Foreign investors sold a record amount of Chinese debt in March as the recent rise in US bond yields to multi-year highs made Treasuries more attractive, the The Financial Times reported Thusday.

Offshore investors sold 113 billion renminbi ($17.6 billion) of Chinese onshore bonds last month, according to the FT, which cited data from Hong Kong’s Bond Connect investment program.
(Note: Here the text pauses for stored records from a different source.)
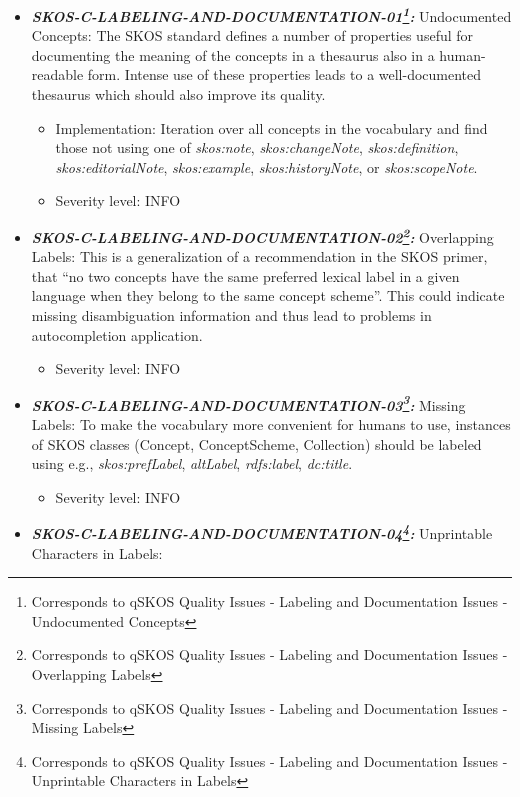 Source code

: \documentclass{llncs}
\begin{document}
\begin{itemize}
	\item \textbf{{\em SKOS-C-LABELING-AND-DOCUMENTATION-01\footnote{Corresponds to qSKOS Quality Issues - Labeling and Documentation Issues - Undocumented Concepts}:}}
	Undocumented Concepts:
  The SKOS standard defines a number of properties useful for documenting the meaning of the concepts in a thesaurus also in a human-readable form. Intense use of these properties leads to a well-documented thesaurus which should also improve its quality.  
	\begin{itemize}
	  \item Implementation:
		Iteration over all concepts in the vocabulary and find those not using one of \emph{skos:note}, \emph{skos:changeNote}, \emph{skos:definition}, \emph{skos:editorialNote}, \emph{skos:example}, \emph{skos:historyNote}, or \emph{skos:scopeNote}.
		\item Severity level: INFO
	\end{itemize}
	\item \textbf{{\em SKOS-C-LABELING-AND-DOCUMENTATION-02\footnote{Corresponds to qSKOS Quality Issues - Labeling and Documentation Issues - Overlapping Labels}:}}
	Overlapping Labels:
	This is a generalization of a recommendation in the SKOS primer, that “no two concepts have the same preferred lexical label in a given language when they belong to the same concept scheme”. This could indicate missing disambiguation information and thus lead to problems in autocompletion application. 
	\begin{itemize}
		\item Severity level: INFO
	\end{itemize}
	\item \textbf{{\em SKOS-C-LABELING-AND-DOCUMENTATION-03\footnote{Corresponds to qSKOS Quality Issues - Labeling and Documentation Issues - Missing Labels}:}}
	Missing Labels:
	To make the vocabulary more convenient for humans to use, instances of SKOS classes (Concept, ConceptScheme, Collection) should be labeled using e.g., \emph{skos:prefLabel}, \emph{altLabel}, \emph{rdfs:label}, \emph{dc:title}. 
	\begin{itemize}
		\item Severity level: INFO
	\end{itemize}
	\item \textbf{{\em SKOS-C-LABELING-AND-DOCUMENTATION-04\footnote{Corresponds to qSKOS Quality Issues - Labeling and Documentation Issues - Unprintable Characters in Labels}:}}
	Unprintable Characters in Labels:

\end{itemize}
\end{document}
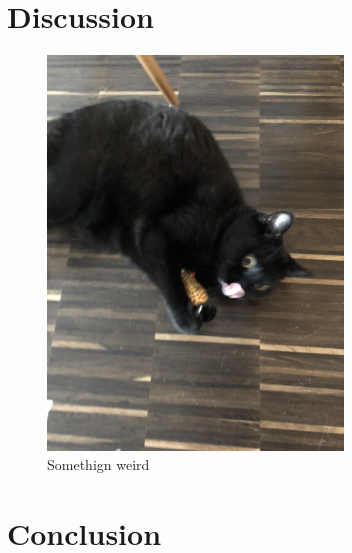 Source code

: \documentclass{scrartcl}
\begin{document}
\section{Discussion}\label{sec:discussion}

\begin{figure}
    \centering
    \includegraphics[width=0.7\textwidth]{weird.jpg}
    \caption{Somethign weird}
    \label{fig:weird}
\end{figure}

\lipsum[1]

\section{Conclusion}\label{sec:conclusion}

\lipsum[2]



\end{document}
And in the past two months, sales totaled 193 billion renminbi, or $30 billion.

Debt has become less attractive to foreign investors as China’s economic growth darkens while its bonds lose their yield advantage over US bonds.

This week, the 10-year US Treasury yield hit nearly 3% for the first time since 2018, and the 30-year yield hit that same high for the first time since 2019. By comparison, the People’s Bank of China held on to the 10-year yield on Chinese bonds pegged at around 2.8% in recent sessions, the FT said.

US yields have surged this year as investors factor in expectations for the

Federal Reserve

to aggressively raise interest rates to control runaway inflation. Consumer inflation in March accelerated to 8.5% year-on-yearthe fastest rate since December 1981, when gasoline, food and housing prices rose.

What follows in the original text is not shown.